Alongside the birds fly the bugs.
From the public point of view, bugs are the birds’ dark side. Not flashy,
mostly invisible, mostly annoying, sometimes downright nasty. You have to be a
special kind of scientist to specialize in bugs. And an indefatigable one:
there are some 1 million species of insects and spiders in the world, with many
more to discover; if you were a beetle specialist, you’d have 25,000 species
from which to choose in North America alone. I
expect we know very little of the ways that their world is crucial to ours,
besides the obvious (pollinating bees, food for birds, scavenging, and
clean-up); we seem to care only about those with pestilential qualities. Don’t
you wonder if concerted study of the insect world will give us the strongest
evidence yet of the mess we’ve made? Or don’t we want to know how they will
inherit the earth after we’re done and gone?

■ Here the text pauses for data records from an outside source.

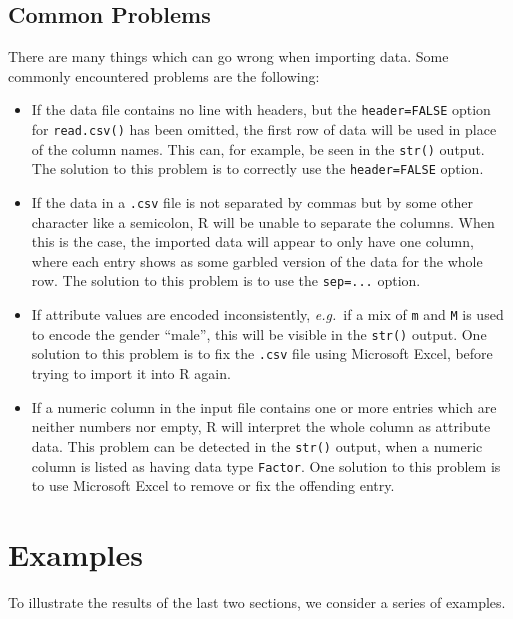 \documentclass[
  a4paper,
]{article}
\theoremstyle{definition}
\theoremstyle{definition}
\theoremstyle{definition}
\theoremstyle{definition}
\theoremstyle{remark}
\begin{document}
\subsection*{Common Problems}\label{common-problems}

There are many things which can go wrong when importing data. Some commonly
encountered problems are the following:

\begin{itemize}
\item
  If the data file contains no line with headers, but the
  \texttt{header=FALSE} option for \texttt{read.csv()} has been omitted,
  the first row of data will be used in place of the column names.
  This can, for example, be seen in the \texttt{str()} output. The
  solution to this problem is to correctly use the
  \texttt{header=FALSE} option.
\item
  If the data in a \texttt{.csv} file is not separated by commas but
  by some other character like a semicolon, R will be unable to
  separate the columns. When this is the case, the imported data will
  appear to only have one column, where each entry shows as some
  garbled version of the data for the whole row. The solution to this
  problem is to use the \texttt{sep=...} option.
\item
  If attribute values are encoded inconsistently, \emph{e.g.}~if
  a mix of \texttt{m} and \texttt{M} is used to encode the gender
  ``male'', this will be visible in the \texttt{str()} output. One
  solution to this problem is to fix the \texttt{.csv} file using
  Microsoft Excel, before trying to import it into R again.
\item
  If a numeric column in the input file contains one or more
  entries which are neither numbers nor empty, R will interpret the
  whole column as attribute data. This problem can be detected in the
  \texttt{str()} output, when a numeric column is listed as having data
  type \texttt{Factor}. One solution to this problem is to use
  Microsoft Excel to remove or fix the offending entry.
\end{itemize}

\clearpage

\section{Examples}\label{S07-examples}

To illustrate the results of the last two sections, we consider a series
of examples.
\end{document}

Maine’s bugs, however, are good at getting attention. The
spruce budworm can lay waste to thousands of acres of forest, and the
insecticide programs to contain it are very controversial, perhaps worse than
the cure. A mosquito swarm can be so thick as to be comical. The deer fly must
be the most useless creature on the face of the earth. Even in biotic terms I'm
hard pressed to understand where the thing fits in except as a chance mutation,
an evolutionary dead-end that happens to bedevil mammals in the woods. And the
black fly? Well, it’s so bad that the only defense is to stick your tongue
firmly in your cheek: call it “Maine’s
state bird” and “Defender of the Wilderness”; join the Maine Blackfly Breeder’s
Association (whose motto is “We breed ‘em, you feed ‘em”). In some places
between Mother’s Day and Father’s Day you need to duct-tape your pant legs and
don headgear with netting just to be outside. Unlike mosquitoes, who sample
your blood with a dainty proboscis, the black fly scrapes away at your skin
until it gets enough blood to be happy. Significant itching and pain ensue.